I saw in the support FAQs that softraid will only create one APFS container per raid set. How do I go about converting that 4TB APFS volume into 2x 2TB volumes within the container that was created? Do I go into diskutil, delete the TM volume, then recreate 2 new APFS volumes within the APFS container it shows?
Also, why does the thunderbay drives appear as the raw drive models, rather than enclosure identifiers like the mercuery elite does?
You want "soft" volumes? We do not have the ability to support this yet, we need more APFS documentation to accomplish this.
The mount status is a minor bug, we will fix it when we have better APFS support added to SoftRAID.
the Mercury Elite ABCD slots have hardware identifiers, so they show in Disk Utility. Thunderbays identify all disks identically, regardless of slots.
@softraid-support Thank you for your help. While I am able to create the APFS volumes now, I can't use them because I am getting kernel panics writing to them (I see this is already a known issue). Copying 300+GB to one of the HFS+ volumes worked though. I'll just have to keep using the Mercury Elite for TM backups for now.
Recreate the volume with 64k stripe unit size and see if that works. It should
@softraid-support I recreated the APFS volume as Raid 1+0, workstation optimized, 64KB stripe size (I am sure this was what it was before). I was able to copy a 270GB tarball over and then extract it without any issue.
Once I tried to use it for Time Machine (allowing it to reformat and encrypt), a kernel panic happened as soon as it tried to write to the drive, as before.
I have deleted it again, recreated as Raid 5 across all 4 disks, 64KB stripe (even though it recommended 16) and Time Machine is working, albeit horrendously slow.
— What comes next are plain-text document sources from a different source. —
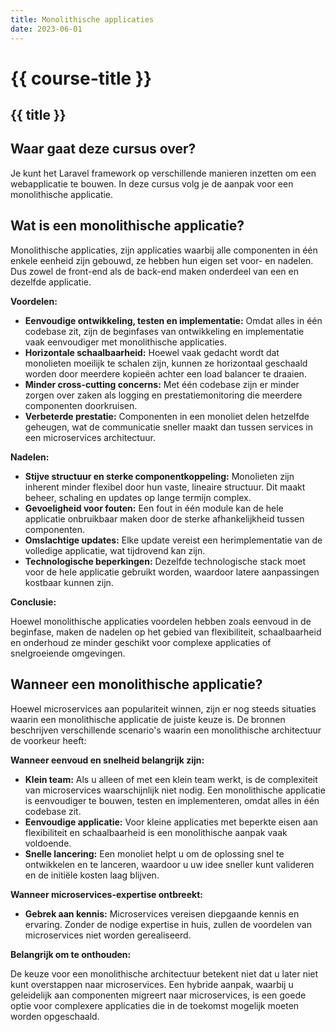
 ```yaml
---
title: Monolithische applicaties
date: 2023-06-01
---
```


# {{ course-title }}

## {{ title }}

## Waar gaat deze cursus over?
Je kunt het Laravel framework op verschillende manieren inzetten om een webapplicatie te bouwen. In deze cursus volg je de aanpak voor een monolithische applicatie.

## Wat is een monolithische applicatie?
Monolithische applicaties, zijn applicaties waarbij alle componenten in één enkele eenheid zijn gebouwd, ze hebben hun eigen set voor- en nadelen. Dus zowel de front-end als de back-end maken onderdeel van een en dezelfde applicatie.

**Voordelen:**

* **Eenvoudige ontwikkeling, testen en implementatie:**  Omdat alles in één codebase zit, zijn de beginfases van ontwikkeling en implementatie vaak eenvoudiger met monolithische applicaties.
* **Horizontale schaalbaarheid:** Hoewel vaak gedacht wordt dat monolieten moeilijk te schalen zijn, kunnen ze horizontaal geschaald worden door meerdere kopieën achter een load balancer te draaien.
* **Minder cross-cutting concerns:**  Met één codebase zijn er minder zorgen over zaken als logging en prestatiemonitoring die meerdere componenten doorkruisen.
* **Verbeterde prestatie:** Componenten in een monoliet delen hetzelfde geheugen, wat de communicatie sneller maakt dan tussen services in een microservices architectuur.

**Nadelen:**

* **Stijve structuur en sterke componentkoppeling:** Monolieten zijn inherent minder flexibel door hun vaste, lineaire structuur. Dit maakt beheer, schaling en updates op lange termijn complex.
* **Gevoeligheid voor fouten:** Een fout in één module kan de hele applicatie onbruikbaar maken door de sterke afhankelijkheid tussen componenten.
* **Omslachtige updates:** Elke update vereist een herimplementatie van de volledige applicatie, wat tijdrovend kan zijn.
* **Technologische beperkingen:** Dezelfde technologische stack moet voor de hele applicatie gebruikt worden, waardoor latere aanpassingen kostbaar kunnen zijn.

**Conclusie:**

Hoewel monolithische applicaties voordelen hebben zoals eenvoud in de beginfase, maken de nadelen op het gebied van flexibiliteit, schaalbaarheid en onderhoud ze minder geschikt voor complexe applicaties of snelgroeiende omgevingen. 


## Wanneer een monolithische applicatie?

Hoewel microservices aan populariteit winnen, zijn er nog steeds situaties waarin een monolithische applicatie de juiste keuze is. De bronnen beschrijven verschillende scenario's waarin een monolithische architectuur de voorkeur heeft:

**Wanneer eenvoud en snelheid belangrijk zijn:**

* **Klein team:** Als u alleen of met een klein team werkt, is de complexiteit van microservices waarschijnlijk niet nodig. Een monolithische applicatie is eenvoudiger te bouwen, testen en implementeren, omdat alles in één codebase zit. 
* **Eenvoudige applicatie:** Voor kleine applicaties met beperkte eisen aan flexibiliteit en schaalbaarheid is een monolithische aanpak vaak voldoende.
* **Snelle lancering:**  Een monoliet helpt u om de oplossing snel te ontwikkelen en te lanceren, waardoor u uw idee sneller kunt valideren en de initiële kosten laag blijven.

**Wanneer microservices-expertise ontbreekt:**

* **Gebrek aan kennis:** Microservices vereisen diepgaande kennis en ervaring. Zonder de nodige expertise in huis, zullen de voordelen van microservices niet worden gerealiseerd. 

**Belangrijk om te onthouden:**

De keuze voor een monolithische architectuur betekent niet dat u later niet kunt overstappen naar microservices. Een hybride aanpak, waarbij u geleidelijk aan componenten migreert naar microservices, is een goede optie voor complexere applicaties die in de toekomst mogelijk moeten worden opgeschaald. 

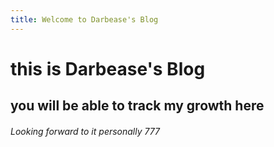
 ```yaml
---
title: Welcome to Darbease's Blog
---
```


# this is Darbease's Blog
## you will be able to track my growth here
###### Looking forward to it personally 777
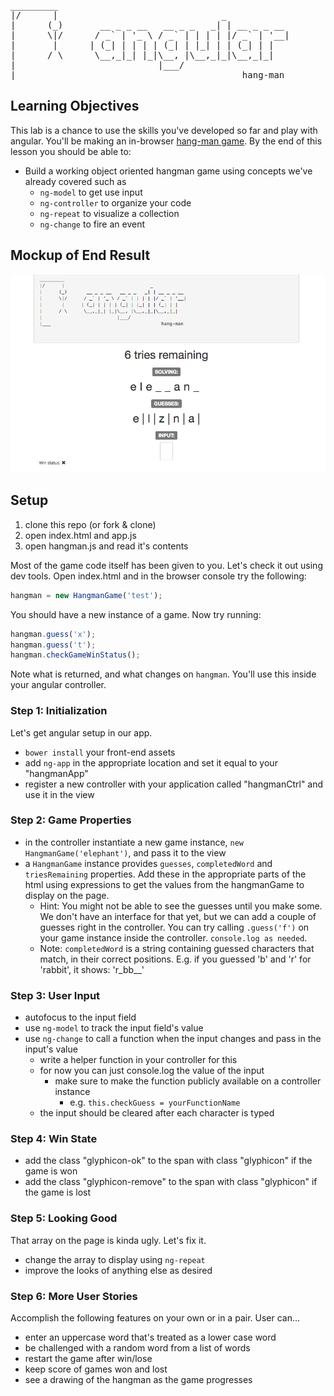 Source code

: <pre>
_________
|/      |                               _
|      (_)       __ _ _ __   __ _ _   _| | __ _ _ __
|      \|/      / _` | '_ \ / _` | | | | |/ _` | '__|
|       |      | (_| | | | | (_| | |_| | | (_| | |
|      / \      \__,_|_| |_|\__, |\__,_|_|\__,_|_|
|                           |___/
|___                                        hang-man
</pre>

## Learning Objectives

This lab is a chance to use the skills you've developed so far and play with angular.
You'll be making an in-browser [hang-man game](https://en.wikipedia.org/wiki/Hangman_(game)). By the end of this lesson you should be able to:

* Build a working object oriented hangman game using concepts we've already covered such as
    * `ng-model` to get use input
    * `ng-controller` to organize your code
    * `ng-repeat` to visualize a collection
    * `ng-change` to fire an event

## Mockup of End Result

![screenshot](./imgs/sample-solution.png)

## Setup

1. clone this repo (or fork & clone)
1. open index.html and app.js
1. open hangman.js and read it's contents

Most of the game code itself has been given to you.  Let's check it out using dev tools.
Open index.html and in the browser console try the following:

```js
hangman = new HangmanGame('test');
```
You should have a new instance of a game. Now try running:

```js
hangman.guess('x');
hangman.guess('t');
hangman.checkGameWinStatus();
```

Note what is returned, and what changes on `hangman`.  You'll use this inside your angular controller.


### Step 1: Initialization
Let's get angular setup in our app.  

* `bower install` your front-end assets
* add `ng-app` in the appropriate location and set it equal to your "hangmanApp"
* register a new controller with your application called "hangmanCtrl" and use it in the view

### Step 2: Game Properties

* in the controller instantiate a new game instance, `new HangmanGame('elephant')`, and pass it to the view
* a `HangmanGame` instance provides `guesses`, `completedWord` and `triesRemaining` properties.
Add these in the appropriate parts of the html using expressions to get the values from the hangmanGame to display on the page.
  * Hint: You might not be able to see the guesses until you make some.  We don't have
  an interface for that yet, but we can add a couple of guesses right in the controller. You can try calling `.guess('f')` on your game instance inside the controller.  `console.log as needed`.
  * Note: `completedWord` is a string containing guessed characters that match, in their
    correct positions.  E.g. if you guessed 'b' and 'r' for 'rabbit', it shows: 'r_bb__'


### Step 3: User Input

* autofocus to the input field
* use `ng-model` to track the input field's value
* use `ng-change` to call a function when the input changes and pass in the input's value
  * write a helper function in your controller for this
  * for now you can just console.log the value of the input
    * make sure to make the function publicly available on a controller instance
      * e.g. `this.checkGuess = yourFunctionName`
  * the input should be cleared after each character is typed

### Step 4: Win State

* add the class "glyphicon-ok" to the span with class "glyphicon" if the game is won
* add the class "glyphicon-remove" to the span with class "glyphicon" if the game is lost

### Step 5: Looking Good

That array on the page is kinda ugly.  Let's fix it.

* change the array to display using `ng-repeat`
* improve the looks of anything else as desired

### Step 6: More User Stories

Accomplish the following features on your own or in a pair. User can...

* enter an uppercase word that's treated as a lower case word
* be challenged with a random word from a list of words
* restart the game after win/lose
* keep score of games won and lost
* see a drawing of the hangman as the game progresses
It was considerably faster writing an initial backup to the a single disk in the mercury elite.
At this point it seems that I need to go back to using a pair of separate disks in the mercury elite for Time Machine, and using the thunderbay for everything else.
Chris
Time Machine seems to me to get worse with each iteration.
the 64k Stripe unit size is needed for RAID 5 on M1 to avoid a kernel panic (its the default for R10), but it should perform similarly to 16k. Something else was likely going on, but I have also seen Time Macihine take days to backup a modest volume (a single SSD disk, not a RAID volume).
@softraid-support Just to follow up on this with 6.3 installed (and Monterey 12.4). RAID 1+0 is still a no-go with Time Machine - immediate kernel panic on write - but RAID 5 with 16KB stripe size now works (and is considerably faster than 64KB stripe size).
I created 2 RAID 5 volumes in the remaining space, one with 16KB stripe size, one with 64KB stripe size. The first one took about 40 minutes to do a 400GB+ initial backup, and the second one finally estimated 2+ hours> I recreated the second volume with 16KB stripe size, and the estimate went down to about an hour. This is probably due to this volume being the last one and in the slowest area of the disks.
I'll keep these volumes running in conjunction with the other two in the mercury elite and see if any issues arise.
Chris
More info:
Backing up with Time machine panics on a RAID 10 volume?
Is the enclosure USB? Or Thunderbolt?
Intel or M1?
Monterey?
I have been unable to reproduce your kernel panic. Probably a good thing, but I understand frustrating to you. I will try some more.